Stephen M. DeBerardinis, 45, of Boston and Dedham, is scheduled to make his first court appearance Wednesday. An email seeking comment was left with his federal public defender.
“Today’s arrest cannot mitigate the fear that Stephen DeBerardinis caused, and the sense of security this couple lost, but it does bring him to justice for allegedly sending a series of rage-filled messages threatening horrific acts of violence,” Joseph Bonavolonta, Special Agent in Charge of the FBI’s Boston office, said in a statement. “Acts of intimidation and threats of violence perpetrated against people because of their race, ethnicity, color, or creed are reprehensible.”
The couple, a 37-year-old Black man and a 34-year-old white woman whose names were not disclosed in court documents, announced their engagement with accompanying photographs on Facebook in late December, prosecutors said.
DeBerardinis did not know the couple, but because he was friends with their friends, could see their posts.
He reacted to the engagement announcement on Jan. 6 with epithets and profanities, prosecutors said.
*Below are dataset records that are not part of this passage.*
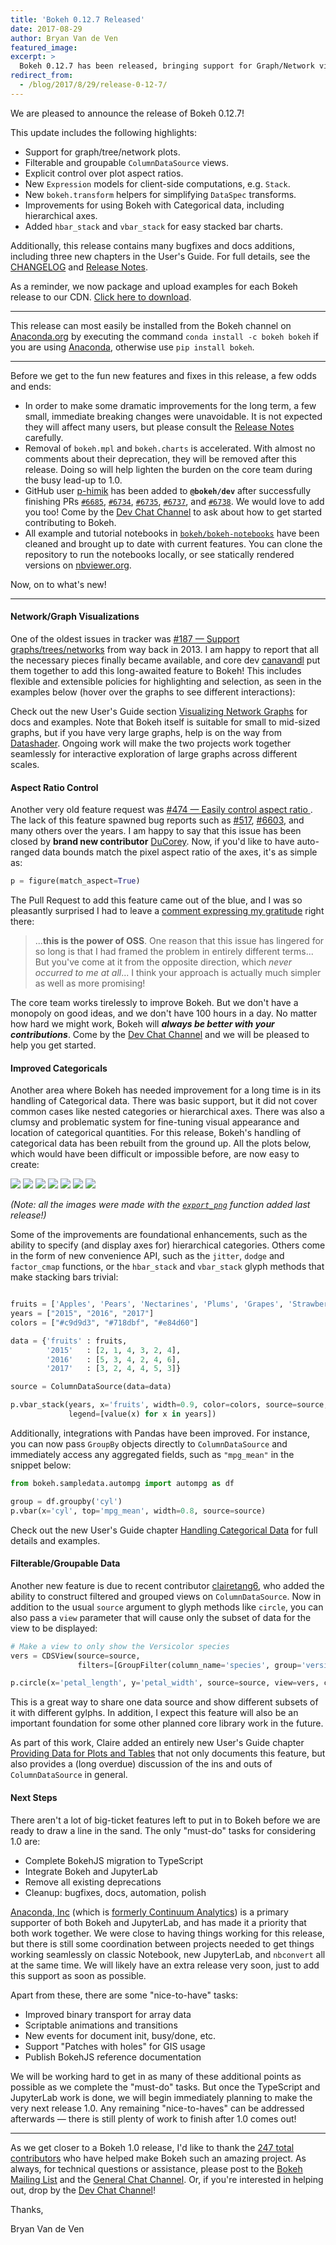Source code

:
 ```yaml
---
title: 'Bokeh 0.12.7 Released'
date: 2017-08-29
author: Bryan Van de Ven
featured_image:
excerpt: >
  Bokeh 0.12.7 has been released, bringing support for Graph/Network visualizations and JupyterLab!
redirect_from:
  - /blog/2017/8/29/release-0-12-7/
---
```


We are pleased to announce the release of Bokeh 0.12.7!

This update includes the following highlights:

* Support for graph/tree/network plots.
* Filterable and groupable `ColumnDataSource` views.
* Explicit control over plot aspect ratios.
* New `Expression` models for client-side computations, e.g. `Stack`.
* New `bokeh.transform` helpers for simplifying `DataSpec` transforms.
* Improvements for using Bokeh with Categorical data, including hierarchical axes.
* Added `hbar_stack` and `vbar_stack` for easy stacked bar charts.

Additionally, this release contains many bugfixes and docs additions,
including three new chapters in the User's Guide.
For full details, see the [CHANGELOG](https://github.com/bokeh/bokeh/blob/master/CHANGELOG)
and [Release Notes](https://bokeh.pydata.org/en/0.12.7/docs/releases/0.12.7.html).

As a reminder, we now package and upload examples for each Bokeh release
to our CDN. [Click here to download](https://cdn.pydata.org/bokeh/examples/examples-0.12.7.zip).

-----

This release can most easily be installed from the Bokeh channel on
[Anaconda.org](https://anaconda.org/bryanv/dashboard) by executing the
command ``conda install -c bokeh bokeh`` if you are using
[Anaconda](https://www.anaconda.com/downloads), otherwise use ``pip install bokeh``.

-----

Before we get to the fun new features and fixes in this release, a few odds and ends:

* In order to make some dramatic improvements for the long term, a few small, immediate
breaking changes were unavoidable. It is not expected they will affect many users, but
please consult the
[Release Notes](https://bokeh.pydata.org/en/0.12.7/docs/releases/0.12.7.html)
carefully.
* Removal of `bokeh.mpl` and `bokeh.charts` is accelerated. With almost no comments
about their deprecation, they will be removed after this release.
Doing so will help lighten the burden on the core team during the busy
lead-up to 1.0.
* GitHub user [p-himik](https://github.com/p-himik) has been added to **`@bokeh/dev`**
after successfully finishing PRs
[`#6685`](https://github.com/bokeh/bokeh/pull/6685),
[`#6734`](https://github.com/bokeh/bokeh/pull/6734),
[`#6735`](https://github.com/bokeh/bokeh/pull/6735),
[`#6737`](https://github.com/bokeh/bokeh/pull/6737),
and [`#6738`](https://github.com/bokeh/bokeh/pull/6738).
We would love to add you too! Come by the [Dev Chat Channel](https://gitter.im/bokeh/bokeh-dev)
to ask about how to get started contributing to Bokeh.
* All example and tutorial notebooks in
[`bokeh/bokeh-notebooks`](https://github.com/bokeh/bokeh-notebooks) have
been cleaned and brought up to date with current features. You can
clone the repository to run the notebooks locally, or see statically rendered versions on
[nbviewer.org](https://nbviewer.jupyter.org/github/bokeh/bokeh-notebooks/blob/master/index.ipynb).

Now, on to what's new!

-----

#### Network/Graph Visualizations

One of the oldest issues in tracker was
[#187 &mdash; Support graphs/trees/networks](https://github.com/bokeh/bokeh/issues/187)
from way back in 2013. I am happy to report that all the necessary pieces finally
became available, and core dev [canavandl](https://github.com/canavandl) put them
together to add this long-awaited feature to Bokeh! This includes flexible and
extensible policies for highlighting and selection, as seen in the examples below (hover
over the graphs to see different interactions):

<div>
<center>
<script
    src="/js/release-0-12-7/graphs.js"
    id="ffc8a4d5-726a-44db-af00-c21149b09c5c"
    data-bokeh-model-id="a813aa6e-3616-49ed-a52b-70e3c4714f32"
    data-bokeh-doc-id="dd6669cf-03bf-4337-9ecc-bb4fb4b4244c"
></script>
</center>
</div>

Check out the new User's Guide section
[Visualizing Network Graphs](http://bokeh.pydata.org/en/0.12.7/docs/user_guide/graph.html)
for docs and examples. Note that Bokeh itself is suitable for small to
mid-sized graphs, but if you have very large graphs, help is on the way from
[Datashader](https://datashader.readthedocs.io/en/latest/). Ongoing work will
make the two projects work together seamlessly for interactive exploration of large graphs
across different scales.

#### Aspect Ratio Control

Another very old feature request was
[#474 &mdash; Easily control aspect ratio ](https://github.com/bokeh/bokeh/issues/474).
The lack of this feature spawned bug reports such as
[#517](https://github.com/bokeh/bokeh/issues/517),
[#6603](https://github.com/bokeh/bokeh/issues/6603), and many others over the years.
I am happy to say that this issue has been closed by **brand new contributor**
[DuCorey](https://github.com/DuCorey). Now, if you'd like to have auto-ranged
data bounds match the pixel aspect ratio of the axes, it's as simple as:

```python
p = figure(match_aspect=True)
```

The Pull Request to add this feature came out of the blue, and I was so pleasantly
surprised I had to
leave a [comment expressing my gratitude](https://github.com/bokeh/bokeh/pull/6784#issuecomment-323463734) right there:

> ...**this is the power of OSS**. One reason that this issue has lingered for so long is that I had framed the problem in entirely different terms... But you've come at it from the opposite direction, which *never occurred to me at all*... I think your approach is actually much simpler as well as more promising!

The core team works tirelessly to improve Bokeh. But we don't have a monopoly on
good ideas, and we don't have 100 hours in a day. No matter how hard we might work,
Bokeh will ***always be better with your contributions***. Come by the
[Dev Chat Channel](https://gitter.im/bokeh/bokeh-dev) and we will be pleased to help you
get started.

#### Improved Categoricals

Another area where Bokeh has needed improvement for a long time is in its handling
of Categorical data. There was basic support, but it did not cover common cases like
nested categories or hierarchical axes. There was also a clumsy and problematic system
for fine-tuning visual appearance and location of categorical quantities. For this
release, Bokeh's handling of categorical data has been rebuilt from the ground up. All
the plots below, which would have been difficult or impossible before, are now easy to
create:

<div class="gallery" data-columns="3">



<img src="/images/release-0-12-7/simple_bar.png" style="max-height:100%; max-width:100%">
<img src="/images/release-0-12-7/interval.png" style="max-height:100%; max-width:100%">
<img src="/images/release-0-12-7/stacked_bar.png" style="max-height:100%; max-width:100%">
<img src="/images/release-0-12-7/grouped_bar.png" style="max-height:100%; max-width:100%">
<img src="/images/release-0-12-7/mixed_bar.png" style="max-height:100%; max-width:100%">
<img src="/images/release-0-12-7/split_bar.png" style="max-height:100%; max-width:100%">
<img src="/images/release-0-12-7/jitter_scatter.png" style="max-height:100%; max-width:100%">

</div>


*(Note: all the images were made with the [`export_png`](http://bokeh.pydata.org/en/dev/docs/user_guide/export.html#png-generation) function added last release!)*

Some of the improvements are foundational enhancements, such as the ability to
specify (and display axes for) hierarchical categories. Others come in
the form of new convenience API, such as the `jitter`, `dodge` and `factor_cmap` functions,
or the `hbar_stack` and `vbar_stack` glyph methods that make stacking bars trivial:

```python

fruits = ['Apples', 'Pears', 'Nectarines', 'Plums', 'Grapes', 'Strawberries']
years = ["2015", "2016", "2017"]
colors = ["#c9d9d3", "#718dbf", "#e84d60"]

data = {'fruits' : fruits,
        '2015'   : [2, 1, 4, 3, 2, 4],
        '2016'   : [5, 3, 4, 2, 4, 6],
        '2017'   : [3, 2, 4, 4, 5, 3]}

source = ColumnDataSource(data=data)

p.vbar_stack(years, x='fruits', width=0.9, color=colors, source=source,
             legend=[value(x) for x in years])

```

Additionally, integrations with Pandas have been improved. For instance, you can now
pass `GroupBy` objects directly to `ColumnDataSource` and immediately access any
aggregated fields, such as `"mpg_mean"` in the snippet below:

```python
from bokeh.sampledata.autompg import autompg as df

group = df.groupby('cyl')
p.vbar(x='cyl', top='mpg_mean', width=0.8, source=source)
```

Check out the new User's Guide chapter
[Handling Categorical Data](http://bokeh.pydata.org/en/0.12.7/docs/user_guide/categorical.html)
for full details and examples.

#### Filterable/Groupable Data

Another new feature is due to recent contributor [clairetang6](https://github.com/clairetang6),
who added the ability to construct filtered and grouped views on `ColumnDataSource`. Now in
addition to the usual `source` argument to glyph methods like `circle`, you can also pass
a `view` parameter that will cause only the subset of data for the view to be displayed:

```python
# Make a view to only show the Versicolor species
vers = CDSView(source=source,
               filters=[GroupFilter(column_name='species', group='versicolor')])

p.circle(x='petal_length', y='petal_width', source=source, view=vers, color='red')
```

This is a great way to share one data source and show different subsets of it with
different gylphs. In addition, I expect this feature will also be an important foundation
for some other planned core library work in the future.

As part of this work, Claire added an entirely new User's Guide chapter
[Providing Data for Plots and Tables](http://bokeh.pydata.org/en/0.12.7/docs/user_guide/data.html)
that not only documents this feature, but also provides a (long overdue) discussion of the
ins and outs of `ColumnDataSource` in general.

#### Next Steps

There aren't a lot of big-ticket features left to put in to Bokeh before we are
ready to draw a line in the sand. The only "must-do" tasks for considering 1.0 are:

* Complete BokehJS migration to TypeScript
* Integrate Bokeh and JupyterLab
* Remove all existing deprecations
* Cleanup: bugfixes, docs, automation, polish

[Anaconda, Inc](https://anaconda.com/) (which is [formerly Continuum Analytics](https://www.anaconda.com/company-blog/continuum-analytics-officially-becomes-anaconda/))
is a primary supporter of both Bokeh and JupyterLab, and has made it a priority that both work
together. We were close to having things working for this release, but there is still
some coordination between projects needed to get things working seamlessly on classic Notebook,
new JupyterLab, and `nbconvert` all at the same time. We will likely have an extra
release very soon, just to add this support as soon as possible.

Apart from these, there are some "nice-to-have" tasks:

* Improved binary transport for array data
* Scriptable animations and transitions
* New events for document init, busy/done, etc.
* Support "Patches with holes" for GIS usage
* Publish BokehJS reference documentation

We will be working hard to get in as many of these additional points as possible as we
complete the "must-do" tasks. But once the TypeScript and JupyterLab work is done,
we will begin immediately planning to make the very next release 1.0. Any remaining
"nice-to-haves" can be addressed afterwards &mdash; there is still plenty of work to
finish after 1.0 comes out!

-----

As we get closer to a Bokeh 1.0 release, I'd like to thank the [247
total contributors](https://github.com/bokeh/bokeh/graphs/contributors) who
have helped make Bokeh such an amazing project. As always, for technical questions
or assistance, please post to the
[Bokeh Mailing List](https://groups.google.com/a/anaconda.com/forum/#!forum/bokeh)
and the [General Chat Channel](https://gitter.im/bokeh/bokeh). Or, if you're
interested in helping out, drop by the [Dev Chat Channel](https://gitter.im/bokeh/bokeh-dev)!

Thanks,

Bryan Van de Ven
When the couple told him they were reporting him to law enforcement, authorities allege he sent them a picture of brass knuckles with the phrase “snitches get stitches.”
He also sent them a message urging the couple to “Read up more on me” and his “crew” and threatened them with physical harm, prosecutors said.
The couple contacted local police, who in turn contacted federal authorities.
“My office aggressively prosecutes people who threaten racially-motivated violence because such threats are illegal, despicable and an affront to American values,” said acting U.S. Attorney for Massachusetts Nathaniel R. Mendell. “We take a hard line on threats and intimidation, and these charges make clear that such conduct will be prosecuted federally.”
The exact charges DeBerardinis faces are transmitting in interstate commerce threats to injure a person; tampering with a witness and victim by intimidation, threats, and corrupt persuasion; and tampering with a witness and victim by harassment, according to a statement from the U.S. attorney’s office in Boston.
If convicted of all charges, he faces a maximum of 28 years in prison.